This new box full of sensors could help more flying machines get off the ground
But in aviation, systems must be redundant and completely reliable.
Any flying machine, whether it’s a big commercial jet or a small Cessna, needs the ability to sense what the craft is doing in the real world. On a typical plane, onboard sensors measure variables like the plane’s speed, altitude, and how much it might be banking left or right, and instrument panels in the cockpit relay that essential information to the pilots.
Air taxis, however, are different from typical planes. These little electric vehicles take off and land vertically, and transport people over short distances. While their flying styles are different, the vehicles still need to collect data about what they’re doing, too, in order to safely operate.
Bosch has previously made sensors for cars and motorcycles, but now it’s throwing itself into the air-taxi arena with a sensor array that plugs into the crafts. Called the universal control unit, the package will be able to measure actions like acceleration, compass direction, and altitude. Part of the reason that the company says that it thinks that it can produce parts for this field is because of the high cost of traditional aviation sensors, and their experience making units that go into ground vehicles. In short: with multiple companies working on flying-machine projects meant to whisk people around, some of them may be interested in putting affordable sensors in them.
In fact, a Bosch spokesperson says via email that they’re in touch with “numerous” air taxi makers and that they’ve “already test[ed] our sensor-box with them in the air.”
Of course, the companies that make the flying machines will decide for themselves what type of sensors and other technology to use on board. For example, earlier this month, a five-seater electric plane took off for the first time. Made by a German company called Lilium, it can hover and cruise thanks to 36 engines—jet-like motors called ducted fans—that attach to its two wings and swivel to point down or back.

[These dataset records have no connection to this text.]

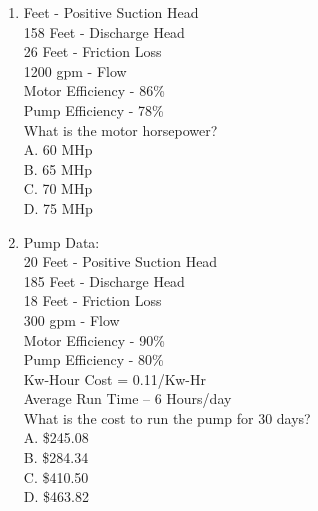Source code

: \documentclass{article}
\begin{document}
\begin{enumerate}
\item Feet - Positive Suction Head\\
158 Feet - Discharge Head\\
26 Feet - Friction Loss\\
1200 gpm - Flow\\
Motor Efficiency - 86\%\\
Pump Efficiency - 78\%\\
What is the motor horsepower?\\
A. 60 MHp\\
B. 65 MHp\\
C. 70 MHp\\
D. 75 MHp\\

\item Pump Data:\\
20 Feet - Positive Suction Head\\
185 Feet - Discharge Head\\
18 Feet - Friction Loss\\
300 gpm - Flow\\
Motor Efficiency - 90\%\\
Pump Efficiency - 80\%\\
Kw-Hour Cost = 0.11/Kw-Hr\\
Average Run Time – 6 Hours/day\\
What is the cost to run the pump for 30 days?\\
A. \$245.08\\
B. \$284.34\\
C. \$410.50\\
D. \$463.82\\


\end{enumerate}
\end{document}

The craft is exciting because it should theoretically be able to travel 186 miles, a long distance for this category of vehicle. “We’re not providing any detail on whose technology we’re using at the moment,” a spokesperson for the company said via email.
Measuring air speed, altitude, and the craft’s orientation in space is both crucial and complex. In the clouds or at night, for instance, if pilots cannot see the real horizon, they’ll need to rely on an instrument called an artificial horizon that’s located in a part of the cockpit called the primary flight display. Instruments like these must be completely reliable for the plane to stay safe. And redundancy is an important principle in aviation—a plane should have multiple ways of knowing what it’s doing.
The Bosch spokesperson says that the sensor system it’s working on takes that principle of redundancy in aviation into account, especially with something as important to get right at a craft’s altitude. “All sensors are dissimilar and redundant, and each sensors has some safety features which detect failures,” they wrote, via email.
Airplanes and flying taxis aren’t the only machines that use sensors to figure out what they’re doing—inertial measurement units are common in gadgets that move around, and consist of accelerometers and gyroscopes. An Apple Watch, for example, uses an accelerometer and gyroscope to detect your wrist’s motion and rotation, and the Onewheel Pint electric skateboard uses the same to know what the board is doing, so the motor powering its wheel can respond appropriately and keep you balanced.
But in terrestrial devices like these, a failed sensor is an inconvenience. In aviation, it can spell disaster. In other words, these systems must work perfectly if we want a future where we’re whisked around by electric helicopter-like machines—sometimes ones that even run autonomously—in a safe, reliable way.